Markets fear rapid rise of inflation and await Fed comments. Overview of USD, CAD, and JPY

Major world markets showed negative dynamics on Wednesday after being suddenly overwhelmed by fears that the high rate of price growth could prompt central banks to start curtailing stimulus programs earlier than recently predicted.

Rising risks put some pressure on commodity currencies, which are slightly corrected in anticipation of the publication of the minutes of the Fed meeting. There is a possibility that today's "minutes" will not be as complacent as the representatives of the Fed tried to assure, and that the internal discussion on the rapid rise in prices still took place. Recall that the Fed officially considers the current rise in prices to be mainly a temporary factor, however, there are growing doubts about such a simplified interpretation.
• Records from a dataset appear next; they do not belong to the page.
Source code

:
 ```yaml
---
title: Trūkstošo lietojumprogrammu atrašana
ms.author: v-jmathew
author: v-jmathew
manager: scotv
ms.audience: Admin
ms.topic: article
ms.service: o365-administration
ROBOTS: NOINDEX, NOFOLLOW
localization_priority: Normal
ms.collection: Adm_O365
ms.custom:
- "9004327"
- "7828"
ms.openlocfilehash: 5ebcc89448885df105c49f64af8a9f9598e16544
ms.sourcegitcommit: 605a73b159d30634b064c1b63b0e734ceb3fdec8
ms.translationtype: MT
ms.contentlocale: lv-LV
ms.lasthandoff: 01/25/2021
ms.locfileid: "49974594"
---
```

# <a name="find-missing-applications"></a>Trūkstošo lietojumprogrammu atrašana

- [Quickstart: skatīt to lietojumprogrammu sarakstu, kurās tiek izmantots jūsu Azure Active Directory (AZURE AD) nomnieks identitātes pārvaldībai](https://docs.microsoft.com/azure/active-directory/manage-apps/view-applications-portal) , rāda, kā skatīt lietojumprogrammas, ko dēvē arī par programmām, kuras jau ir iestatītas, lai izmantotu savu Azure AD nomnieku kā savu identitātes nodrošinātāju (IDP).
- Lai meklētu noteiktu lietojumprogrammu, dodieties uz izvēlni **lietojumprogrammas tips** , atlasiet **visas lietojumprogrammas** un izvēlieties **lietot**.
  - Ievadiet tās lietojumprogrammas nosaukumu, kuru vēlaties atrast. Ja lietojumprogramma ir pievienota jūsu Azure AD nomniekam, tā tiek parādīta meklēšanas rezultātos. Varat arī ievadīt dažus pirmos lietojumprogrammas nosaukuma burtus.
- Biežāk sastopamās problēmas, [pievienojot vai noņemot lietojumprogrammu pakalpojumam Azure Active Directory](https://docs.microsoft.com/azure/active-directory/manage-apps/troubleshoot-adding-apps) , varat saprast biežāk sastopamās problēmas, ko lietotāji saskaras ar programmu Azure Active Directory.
The nervousness in financial markets underscores the importance of today's publication for re-evaluating forecasts. The size of the QE program, implemented by the Fed, significantly exceeds everything that was done during the years of fighting the 2008 crisis, and the rate of inflation growth is noticeably higher. The Fed will have to react in one way or another, which could cause an unpredictable reaction.

USD/CAD

The Canadian dollar received further support after the consumer price index (CPI) rose 3.4% YoY in April, compared with a 2.2% increase in March. Root inflation (excluding energy) rose by 1.6% YoY, which is also higher than March's 1.1%.

Even though such a significant increase in inflation is largely the effect of a low base (after the first decline in inflation in 10 years in April 2020), we still need to recognize that consumer demand in Canada is steadily recovering, which is a plus for the Canadian dollar.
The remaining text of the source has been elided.